• _TO DO_
Entries follow. Return each line that contains the word "Collins".

• _DATASET CONTENT_
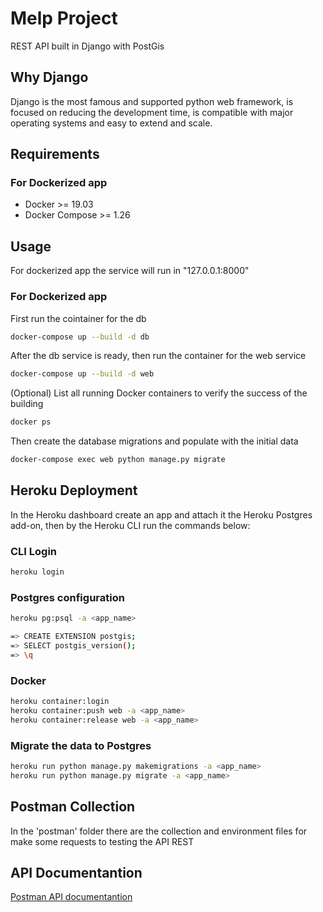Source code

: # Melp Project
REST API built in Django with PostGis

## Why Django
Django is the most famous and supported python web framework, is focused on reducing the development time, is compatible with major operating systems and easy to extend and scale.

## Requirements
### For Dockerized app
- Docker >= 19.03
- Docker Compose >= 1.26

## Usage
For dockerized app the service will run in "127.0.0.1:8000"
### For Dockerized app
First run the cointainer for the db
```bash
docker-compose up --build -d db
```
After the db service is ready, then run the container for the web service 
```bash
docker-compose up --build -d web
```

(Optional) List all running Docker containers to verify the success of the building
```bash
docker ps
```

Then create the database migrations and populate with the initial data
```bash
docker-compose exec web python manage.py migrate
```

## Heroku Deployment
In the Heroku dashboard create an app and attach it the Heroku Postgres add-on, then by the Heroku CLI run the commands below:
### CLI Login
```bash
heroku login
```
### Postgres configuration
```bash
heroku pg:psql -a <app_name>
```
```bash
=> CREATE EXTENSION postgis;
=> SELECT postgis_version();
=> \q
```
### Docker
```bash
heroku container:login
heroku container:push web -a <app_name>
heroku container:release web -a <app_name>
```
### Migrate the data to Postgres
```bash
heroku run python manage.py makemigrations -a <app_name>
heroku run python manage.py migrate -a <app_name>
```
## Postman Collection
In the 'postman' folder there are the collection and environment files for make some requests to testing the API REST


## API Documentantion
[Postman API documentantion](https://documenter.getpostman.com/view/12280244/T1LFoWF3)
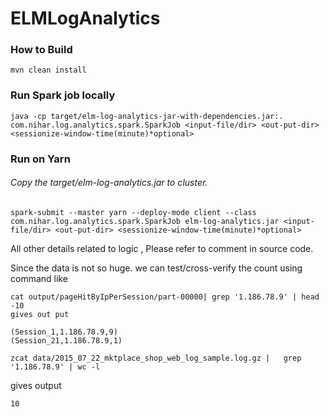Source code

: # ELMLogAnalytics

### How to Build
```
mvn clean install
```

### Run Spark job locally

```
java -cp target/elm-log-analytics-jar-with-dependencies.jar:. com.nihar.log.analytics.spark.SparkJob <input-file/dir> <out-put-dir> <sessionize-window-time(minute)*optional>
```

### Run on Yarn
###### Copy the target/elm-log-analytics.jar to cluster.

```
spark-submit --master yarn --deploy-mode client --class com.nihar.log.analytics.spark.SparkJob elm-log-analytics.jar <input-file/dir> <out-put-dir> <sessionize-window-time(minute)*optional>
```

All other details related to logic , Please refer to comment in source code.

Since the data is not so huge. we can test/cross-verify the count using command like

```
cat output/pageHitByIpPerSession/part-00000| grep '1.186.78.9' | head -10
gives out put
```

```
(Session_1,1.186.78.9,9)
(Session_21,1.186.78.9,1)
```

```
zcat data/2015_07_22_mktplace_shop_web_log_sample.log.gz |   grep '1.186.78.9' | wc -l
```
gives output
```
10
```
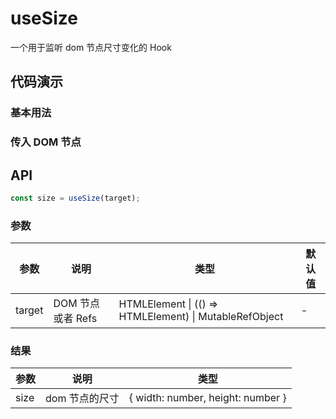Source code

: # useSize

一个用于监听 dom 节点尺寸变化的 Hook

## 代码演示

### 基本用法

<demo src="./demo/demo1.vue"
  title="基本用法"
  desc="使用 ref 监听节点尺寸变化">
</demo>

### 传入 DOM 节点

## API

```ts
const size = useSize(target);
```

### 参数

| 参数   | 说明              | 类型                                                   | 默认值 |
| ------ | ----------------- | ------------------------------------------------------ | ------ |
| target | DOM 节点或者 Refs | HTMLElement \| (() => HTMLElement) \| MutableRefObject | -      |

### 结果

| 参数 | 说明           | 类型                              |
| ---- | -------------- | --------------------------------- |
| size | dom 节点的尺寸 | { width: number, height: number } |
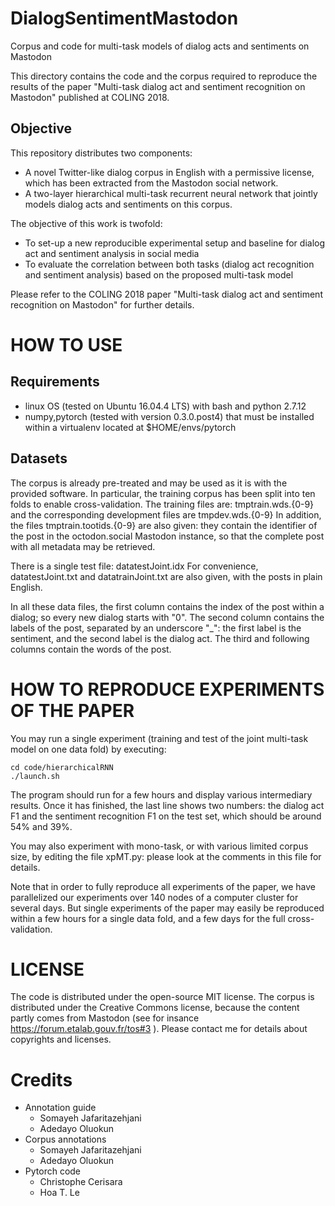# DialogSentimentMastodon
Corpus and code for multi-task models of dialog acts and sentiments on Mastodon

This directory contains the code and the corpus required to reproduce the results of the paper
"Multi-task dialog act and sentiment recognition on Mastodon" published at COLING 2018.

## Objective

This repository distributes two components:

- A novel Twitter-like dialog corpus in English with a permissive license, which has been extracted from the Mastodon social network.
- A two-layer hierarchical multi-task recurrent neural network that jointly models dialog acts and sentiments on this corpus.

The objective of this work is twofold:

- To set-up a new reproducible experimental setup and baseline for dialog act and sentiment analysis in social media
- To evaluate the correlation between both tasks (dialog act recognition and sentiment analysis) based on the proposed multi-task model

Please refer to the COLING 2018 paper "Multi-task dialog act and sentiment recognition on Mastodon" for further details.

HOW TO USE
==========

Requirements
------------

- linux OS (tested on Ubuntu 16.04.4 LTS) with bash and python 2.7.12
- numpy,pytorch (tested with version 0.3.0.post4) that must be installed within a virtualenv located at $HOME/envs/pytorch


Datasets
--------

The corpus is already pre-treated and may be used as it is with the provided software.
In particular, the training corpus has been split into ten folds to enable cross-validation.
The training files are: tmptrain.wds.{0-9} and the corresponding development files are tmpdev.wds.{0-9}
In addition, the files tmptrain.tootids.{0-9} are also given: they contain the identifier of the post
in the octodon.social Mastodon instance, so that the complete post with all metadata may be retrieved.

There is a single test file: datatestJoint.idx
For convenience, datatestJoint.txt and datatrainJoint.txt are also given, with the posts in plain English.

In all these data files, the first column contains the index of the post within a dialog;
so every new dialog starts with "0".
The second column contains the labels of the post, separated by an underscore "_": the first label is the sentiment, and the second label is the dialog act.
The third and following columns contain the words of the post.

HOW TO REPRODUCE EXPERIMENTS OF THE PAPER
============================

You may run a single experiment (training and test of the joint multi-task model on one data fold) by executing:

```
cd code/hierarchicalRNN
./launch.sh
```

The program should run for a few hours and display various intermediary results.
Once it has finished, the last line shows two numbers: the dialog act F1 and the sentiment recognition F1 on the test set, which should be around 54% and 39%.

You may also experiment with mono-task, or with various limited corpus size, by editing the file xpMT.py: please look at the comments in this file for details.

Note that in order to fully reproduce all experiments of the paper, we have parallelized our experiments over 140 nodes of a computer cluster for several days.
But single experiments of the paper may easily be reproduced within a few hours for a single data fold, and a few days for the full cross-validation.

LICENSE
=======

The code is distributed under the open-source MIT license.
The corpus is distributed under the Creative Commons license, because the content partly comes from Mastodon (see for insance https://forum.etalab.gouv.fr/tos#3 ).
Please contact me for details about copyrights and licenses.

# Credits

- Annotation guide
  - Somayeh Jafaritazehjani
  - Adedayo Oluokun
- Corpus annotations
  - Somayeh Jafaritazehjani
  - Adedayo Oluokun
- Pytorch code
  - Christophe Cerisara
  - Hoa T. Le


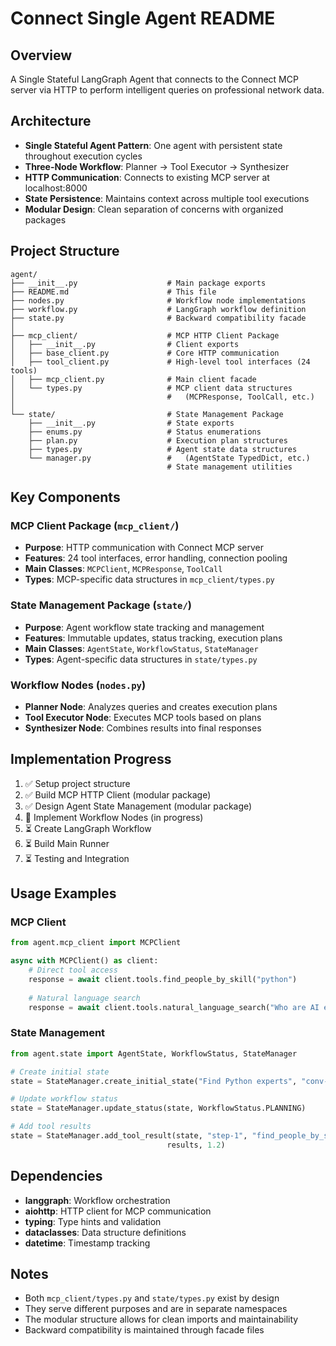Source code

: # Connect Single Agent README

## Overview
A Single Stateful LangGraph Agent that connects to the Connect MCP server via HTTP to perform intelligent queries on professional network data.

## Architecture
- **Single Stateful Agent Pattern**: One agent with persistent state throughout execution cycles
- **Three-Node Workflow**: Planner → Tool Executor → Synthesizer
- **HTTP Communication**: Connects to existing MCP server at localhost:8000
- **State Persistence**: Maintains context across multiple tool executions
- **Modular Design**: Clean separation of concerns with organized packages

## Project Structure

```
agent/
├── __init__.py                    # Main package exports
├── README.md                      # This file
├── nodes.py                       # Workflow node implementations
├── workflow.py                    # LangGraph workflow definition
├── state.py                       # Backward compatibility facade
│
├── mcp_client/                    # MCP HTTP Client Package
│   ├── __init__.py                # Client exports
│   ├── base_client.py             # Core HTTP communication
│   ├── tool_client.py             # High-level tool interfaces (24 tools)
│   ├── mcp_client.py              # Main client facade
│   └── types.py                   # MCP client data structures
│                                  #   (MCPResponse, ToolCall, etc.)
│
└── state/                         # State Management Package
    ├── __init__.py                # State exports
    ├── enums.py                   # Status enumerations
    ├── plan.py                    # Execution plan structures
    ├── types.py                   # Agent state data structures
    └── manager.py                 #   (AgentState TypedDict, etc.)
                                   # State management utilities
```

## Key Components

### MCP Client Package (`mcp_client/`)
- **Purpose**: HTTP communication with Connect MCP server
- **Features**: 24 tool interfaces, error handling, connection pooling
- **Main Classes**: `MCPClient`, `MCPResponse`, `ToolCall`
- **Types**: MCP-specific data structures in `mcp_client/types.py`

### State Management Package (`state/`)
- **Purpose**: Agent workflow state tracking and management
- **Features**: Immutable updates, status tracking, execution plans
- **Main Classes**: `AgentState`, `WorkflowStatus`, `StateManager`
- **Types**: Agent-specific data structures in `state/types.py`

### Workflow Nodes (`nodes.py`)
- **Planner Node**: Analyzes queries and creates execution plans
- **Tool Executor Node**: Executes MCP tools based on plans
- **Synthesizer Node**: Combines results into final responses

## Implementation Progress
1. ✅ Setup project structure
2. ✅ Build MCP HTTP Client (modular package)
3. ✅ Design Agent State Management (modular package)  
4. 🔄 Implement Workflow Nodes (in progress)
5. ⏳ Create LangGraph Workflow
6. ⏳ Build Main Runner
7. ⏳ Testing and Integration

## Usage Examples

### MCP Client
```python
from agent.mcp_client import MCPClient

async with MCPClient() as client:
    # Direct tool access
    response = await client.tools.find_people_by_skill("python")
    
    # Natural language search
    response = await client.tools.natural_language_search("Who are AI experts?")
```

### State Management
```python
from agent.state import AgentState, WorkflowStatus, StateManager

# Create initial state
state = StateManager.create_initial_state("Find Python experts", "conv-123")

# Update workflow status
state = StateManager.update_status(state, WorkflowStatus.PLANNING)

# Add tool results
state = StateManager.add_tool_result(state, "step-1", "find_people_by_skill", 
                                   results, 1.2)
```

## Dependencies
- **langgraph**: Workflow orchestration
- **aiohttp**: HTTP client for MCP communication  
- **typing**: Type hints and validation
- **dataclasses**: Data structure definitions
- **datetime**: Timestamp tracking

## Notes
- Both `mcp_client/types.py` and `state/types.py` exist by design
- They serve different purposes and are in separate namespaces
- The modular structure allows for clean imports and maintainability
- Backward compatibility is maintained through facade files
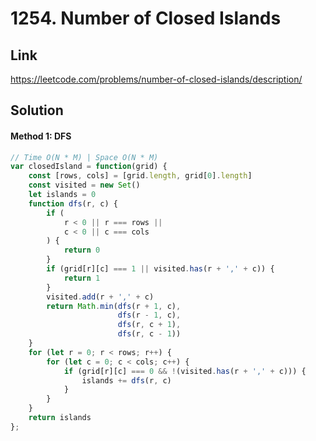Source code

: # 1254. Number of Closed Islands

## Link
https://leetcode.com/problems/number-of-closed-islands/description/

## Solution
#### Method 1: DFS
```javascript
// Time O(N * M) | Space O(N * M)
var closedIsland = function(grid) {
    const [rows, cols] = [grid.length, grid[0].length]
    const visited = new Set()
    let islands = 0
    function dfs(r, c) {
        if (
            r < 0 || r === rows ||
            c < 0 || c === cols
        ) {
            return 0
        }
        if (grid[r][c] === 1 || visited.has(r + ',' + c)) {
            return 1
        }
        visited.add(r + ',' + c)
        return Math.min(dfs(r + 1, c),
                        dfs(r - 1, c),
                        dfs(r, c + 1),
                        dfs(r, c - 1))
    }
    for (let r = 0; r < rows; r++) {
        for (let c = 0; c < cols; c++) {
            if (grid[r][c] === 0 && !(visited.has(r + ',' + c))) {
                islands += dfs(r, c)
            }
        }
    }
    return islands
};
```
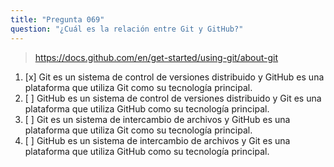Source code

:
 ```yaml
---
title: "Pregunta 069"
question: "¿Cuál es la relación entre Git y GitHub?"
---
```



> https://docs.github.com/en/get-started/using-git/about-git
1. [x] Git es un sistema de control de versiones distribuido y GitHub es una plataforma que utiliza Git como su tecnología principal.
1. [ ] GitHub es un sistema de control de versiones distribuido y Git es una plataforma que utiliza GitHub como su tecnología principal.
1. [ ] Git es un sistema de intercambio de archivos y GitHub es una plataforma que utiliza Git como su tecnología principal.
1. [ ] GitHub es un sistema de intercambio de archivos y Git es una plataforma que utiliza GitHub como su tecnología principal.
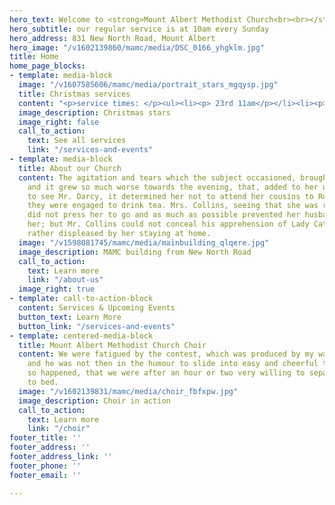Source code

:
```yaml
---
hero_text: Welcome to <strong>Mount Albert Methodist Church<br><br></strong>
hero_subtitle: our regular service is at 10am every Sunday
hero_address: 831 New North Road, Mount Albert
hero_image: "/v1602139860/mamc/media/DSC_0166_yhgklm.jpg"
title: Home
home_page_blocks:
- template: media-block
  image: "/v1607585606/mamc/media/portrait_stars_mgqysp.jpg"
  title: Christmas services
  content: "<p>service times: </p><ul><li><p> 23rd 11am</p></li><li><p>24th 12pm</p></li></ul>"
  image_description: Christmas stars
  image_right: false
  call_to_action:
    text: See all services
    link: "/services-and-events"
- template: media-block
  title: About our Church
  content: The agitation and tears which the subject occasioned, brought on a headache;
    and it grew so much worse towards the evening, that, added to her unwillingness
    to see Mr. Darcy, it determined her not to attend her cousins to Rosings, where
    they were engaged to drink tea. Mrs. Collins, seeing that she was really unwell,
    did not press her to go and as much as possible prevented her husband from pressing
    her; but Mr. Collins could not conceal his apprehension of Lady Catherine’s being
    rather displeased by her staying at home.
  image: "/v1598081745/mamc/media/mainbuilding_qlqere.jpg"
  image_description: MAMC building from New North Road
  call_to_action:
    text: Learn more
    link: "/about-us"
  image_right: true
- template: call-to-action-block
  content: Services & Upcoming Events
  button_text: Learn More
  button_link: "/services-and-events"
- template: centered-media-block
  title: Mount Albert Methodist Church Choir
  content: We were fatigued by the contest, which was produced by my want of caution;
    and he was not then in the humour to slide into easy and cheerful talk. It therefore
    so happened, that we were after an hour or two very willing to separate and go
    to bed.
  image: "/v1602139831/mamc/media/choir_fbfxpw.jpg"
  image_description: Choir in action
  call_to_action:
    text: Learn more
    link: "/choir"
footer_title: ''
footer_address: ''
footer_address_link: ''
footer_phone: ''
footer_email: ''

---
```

• _RESULT_
    they were engaged to drink tea. Mrs. Collins, seeing that she was really unwell,
    her; but Mr. Collins could not conceal his apprehension of Lady Catherine’s being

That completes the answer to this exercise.